He is talking trolling about embedded images that are server-side. Even if this is possible somehow (I doubt it) then the server will fetch the image using Tor network and our "genius" will see Tor exit node's IP address in his logs. His posts at the end sound hillarious. How can someone know about all this stuff and have completely wrong understanding even in the basics? Maybe he is a so called "white hat" who just finished 5 year training in computer security?
Now, it's possible to set up your server so that the software running your hidden services can't access the internet except over Tor, but it's fairly non-trivial.

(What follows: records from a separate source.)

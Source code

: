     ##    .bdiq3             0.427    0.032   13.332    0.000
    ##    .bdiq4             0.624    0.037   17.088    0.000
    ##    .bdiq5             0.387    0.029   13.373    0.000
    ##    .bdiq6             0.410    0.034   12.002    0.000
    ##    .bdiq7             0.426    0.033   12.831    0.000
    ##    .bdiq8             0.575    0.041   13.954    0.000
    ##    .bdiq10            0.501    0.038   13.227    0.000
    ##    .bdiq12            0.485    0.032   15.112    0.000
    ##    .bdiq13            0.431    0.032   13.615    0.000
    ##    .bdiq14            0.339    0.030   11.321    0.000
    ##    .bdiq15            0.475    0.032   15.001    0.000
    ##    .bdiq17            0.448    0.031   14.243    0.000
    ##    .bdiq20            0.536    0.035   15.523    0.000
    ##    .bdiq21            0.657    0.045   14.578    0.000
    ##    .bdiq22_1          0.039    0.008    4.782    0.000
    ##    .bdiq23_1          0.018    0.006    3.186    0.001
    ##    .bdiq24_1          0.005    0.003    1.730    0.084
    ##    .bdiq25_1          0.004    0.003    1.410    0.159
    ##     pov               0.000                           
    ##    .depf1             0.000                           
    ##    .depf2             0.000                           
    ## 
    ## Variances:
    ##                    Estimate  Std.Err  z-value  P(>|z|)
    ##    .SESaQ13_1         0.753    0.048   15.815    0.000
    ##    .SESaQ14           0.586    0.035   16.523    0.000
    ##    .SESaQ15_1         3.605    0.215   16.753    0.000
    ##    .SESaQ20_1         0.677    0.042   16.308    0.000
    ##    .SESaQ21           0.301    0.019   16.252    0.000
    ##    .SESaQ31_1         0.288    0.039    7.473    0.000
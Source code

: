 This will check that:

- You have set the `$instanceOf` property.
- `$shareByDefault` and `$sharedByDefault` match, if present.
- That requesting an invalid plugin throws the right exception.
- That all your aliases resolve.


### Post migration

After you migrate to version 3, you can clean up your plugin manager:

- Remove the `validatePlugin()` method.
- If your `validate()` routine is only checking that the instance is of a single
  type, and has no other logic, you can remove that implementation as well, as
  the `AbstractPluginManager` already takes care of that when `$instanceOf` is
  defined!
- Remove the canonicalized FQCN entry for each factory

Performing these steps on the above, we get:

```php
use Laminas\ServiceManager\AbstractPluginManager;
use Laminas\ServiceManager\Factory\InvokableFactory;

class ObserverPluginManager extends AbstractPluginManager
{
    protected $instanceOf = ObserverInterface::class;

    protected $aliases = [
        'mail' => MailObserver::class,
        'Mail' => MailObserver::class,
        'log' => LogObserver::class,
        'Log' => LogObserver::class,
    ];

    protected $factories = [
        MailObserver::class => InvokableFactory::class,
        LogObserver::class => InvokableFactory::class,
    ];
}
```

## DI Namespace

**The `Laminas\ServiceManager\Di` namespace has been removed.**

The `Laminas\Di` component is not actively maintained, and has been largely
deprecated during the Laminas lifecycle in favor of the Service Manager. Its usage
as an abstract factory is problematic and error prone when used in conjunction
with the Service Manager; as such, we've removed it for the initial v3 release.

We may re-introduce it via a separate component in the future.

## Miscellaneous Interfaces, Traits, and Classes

Most secure web servers would be double-NATed behind a stateful firewall that won't even allow the host to initiate outgoing connections to the internet. The host is only allowed to make make HTTP/S responses back to the internet. Patches, AV signatures, software updates, are all delivered from an internal host. This is standard practice to when attempting to comply with PCI-DSS, SOX, etc.
With a Tor hidden service, you just change the firewall rules so that the host can only send responses back into the Tor nework. Never allow it intiate a connection into Tor or out to the internet.
I'm pretty sure SR is not run by amateurs and I'd expect it's security to be on par with that of banks and financial institutions. Uploading a script and getting the server to execute it to give out some external IP address (which may be far away from the actual location), yeah whatever ....